Re: Some problems of recovery conflict wait events - Mailing list pgsql-hackers

From Masahiko Sawada
Subject Re: Some problems of recovery conflict wait events
Date
Msg-id CA+fd4k51DA2sYvAzQ5wKzrbgtRmLmuDQ0i5F4y0i2dat5+4yaA@mail.gmail.com
Whole thread Raw
In response to Re: Some problems of recovery conflict wait events  (Fujii Masao <masao.fujii@oss.nttdata.com>)
Responses Re: Some problems of recovery conflict wait events  (Fujii Masao <masao.fujii@oss.nttdata.com>)
List pgsql-hackers
On Fri, 27 Mar 2020 at 17:54, Fujii Masao <masao.fujii@oss.nttdata.com> wrote:
>
>
>
> On 2020/03/04 14:31, Masahiko Sawada wrote:
> > On Wed, 4 Mar 2020 at 13:48, Fujii Masao <masao.fujii@oss.nttdata.com> wrote:
> >>
> >>
> >>
> >> On 2020/03/04 13:27, Michael Paquier wrote:
> >>> On Wed, Mar 04, 2020 at 01:13:19PM +0900, Masahiko Sawada wrote:
> >>>> Yeah, so 0001 patch sets existing wait events to recovery conflict
> >>>> resolution. For instance, it sets (PG_WAIT_LOCK | LOCKTAG_TRANSACTION)
> >>>> to the recovery conflict on a snapshot. 0003 patch improves these wait
> >>>> events by adding the new type of wait event such as
> >>>> WAIT_EVENT_RECOVERY_CONFLICT_SNAPSHOT. Therefore 0001 (and 0002) patch
> >>>> is the fix for existing versions and 0003 patch is an improvement for
> >>>> only PG13. Did you mean even 0001 patch doesn't fit for back-patching?
> >>
> >> Yes, it looks like a improvement rather than bug fix.
> >>
> >
> > Okay, understand.
> >
> >>> I got my eyes on this patch set.  The full patch set is in my opinion
> >>> just a set of improvements, and not bug fixes, so I would refrain from
> >>> back-backpatching.
> >>
> >> I think that the issue (i.e., "waiting" is reported twice needlessly
> >> in PS display) that 0002 patch tries to fix is a bug. So it should be
> >> fixed even in the back branches.
> >
> > So we need only two patches: one fixes process title issue and another
> > improve wait event. I've attached updated patches.
>
> I started reading v2-0002-Improve-wait-events-for-recovery-conflict-resolut.patch.
>
> -       ProcWaitForSignal(PG_WAIT_BUFFER_PIN);
> +       ProcWaitForSignal(WAIT_EVENT_RECOVERY_CONFLICT_BUFFER_PIN);
>
> Currently the wait event indicating the wait for buffer pin has already
> been reported. But the above change in the patch changes the name of
> wait event for buffer pin only in the startup process. Is this really useful?
> Isn't the existing wait event for buffer pin enough?
>
> -       /* Wait to be signaled by the release of the Relation Lock */
> -       ProcWaitForSignal(PG_WAIT_LOCK | locktag.locktag_type);
> +               /* Wait to be signaled by the release of the Relation Lock */
> +               ProcWaitForSignal(WAIT_EVENT_RECOVERY_CONFLICT_LOCK);
>
> Same as above. Isn't the existing wait event enough?

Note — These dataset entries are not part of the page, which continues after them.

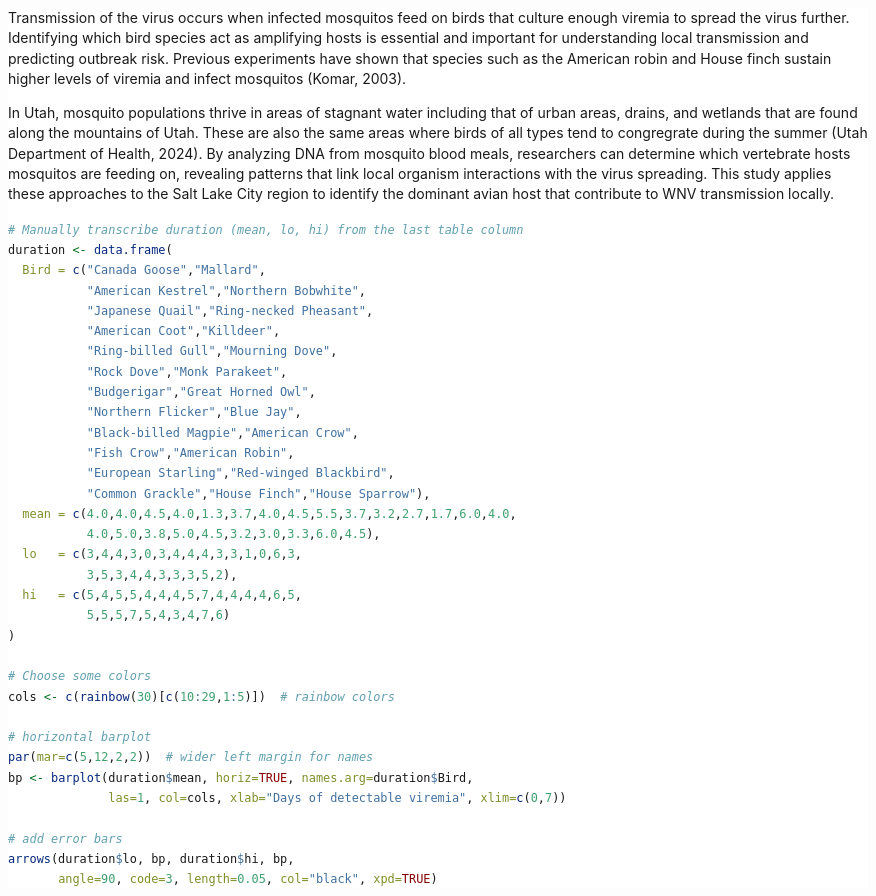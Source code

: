 Transmission of the virus occurs when infected mosquitos feed on birds
that culture enough viremia to spread the virus further. Identifying
which bird species act as amplifying hosts is essential and important
for understanding local transmission and predicting outbreak risk.
Previous experiments have shown that species such as the American robin
and House finch sustain higher levels of viremia and infect mosquitos
(Komar, 2003).

In Utah, mosquito populations thrive in areas of stagnant water
including that of urban areas, drains, and wetlands that are found along
the mountains of Utah. These are also the same areas where birds of all
types tend to congregrate during the summer (Utah Department of Health,
2024). By analyzing DNA from mosquito blood meals, researchers can
determine which vertebrate hosts mosquitos are feeding on, revealing
patterns that link local organism interactions with the virus spreading.
This study applies these approaches to the Salt Lake City region to
identify the dominant avian host that contribute to WNV transmission
locally.

``` r
# Manually transcribe duration (mean, lo, hi) from the last table column
duration <- data.frame(
  Bird = c("Canada Goose","Mallard", 
           "American Kestrel","Northern Bobwhite",
           "Japanese Quail","Ring-necked Pheasant",
           "American Coot","Killdeer",
           "Ring-billed Gull","Mourning Dove",
           "Rock Dove","Monk Parakeet",
           "Budgerigar","Great Horned Owl",
           "Northern Flicker","Blue Jay",
           "Black-billed Magpie","American Crow",
           "Fish Crow","American Robin",
           "European Starling","Red-winged Blackbird",
           "Common Grackle","House Finch","House Sparrow"),
  mean = c(4.0,4.0,4.5,4.0,1.3,3.7,4.0,4.5,5.5,3.7,3.2,2.7,1.7,6.0,4.0,
           4.0,5.0,3.8,5.0,4.5,3.2,3.0,3.3,6.0,4.5),
  lo   = c(3,4,4,3,0,3,4,4,4,3,3,1,0,6,3,
           3,5,3,4,4,3,3,3,5,2),
  hi   = c(5,4,5,5,4,4,4,5,7,4,4,4,4,6,5,
           5,5,5,7,5,4,3,4,7,6)
)

# Choose some colors
cols <- c(rainbow(30)[c(10:29,1:5)])  # rainbow colors

# horizontal barplot
par(mar=c(5,12,2,2))  # wider left margin for names
bp <- barplot(duration$mean, horiz=TRUE, names.arg=duration$Bird,
              las=1, col=cols, xlab="Days of detectable viremia", xlim=c(0,7))

# add error bars
arrows(duration$lo, bp, duration$hi, bp,
       angle=90, code=3, length=0.05, col="black", xpd=TRUE)
```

Yeah, we can use the existing wait events for buffer pin and lock.

>
> -       /*
> -        * Progressively increase the sleep times, but not to more than 1s, since
> -        * pg_usleep isn't interruptible on some platforms.
> -        */
> -       standbyWait_us *= 2;
> -       if (standbyWait_us > 1000000)
> -               standbyWait_us = 1000000;
> +       WaitLatch(MyLatch,
> +                         WL_LATCH_SET | WL_POSTMASTER_DEATH | WL_TIMEOUT,
> +                         STANDBY_WAIT_MS,
> +                         wait_event_info);
> +       ResetLatch(MyLatch);
>
> ResetLatch() should be called before WaitLatch()?

Fixed.

>
> Could you tell me why you dropped the "increase-sleep-times" logic?

I thought we can remove it because WaitLatch is interruptible but my
observation was not correct. The waiting startup process is not
necessarily woken up by signal. I think it's still better to not wait
more than 1 sec even if it's an interruptible wait.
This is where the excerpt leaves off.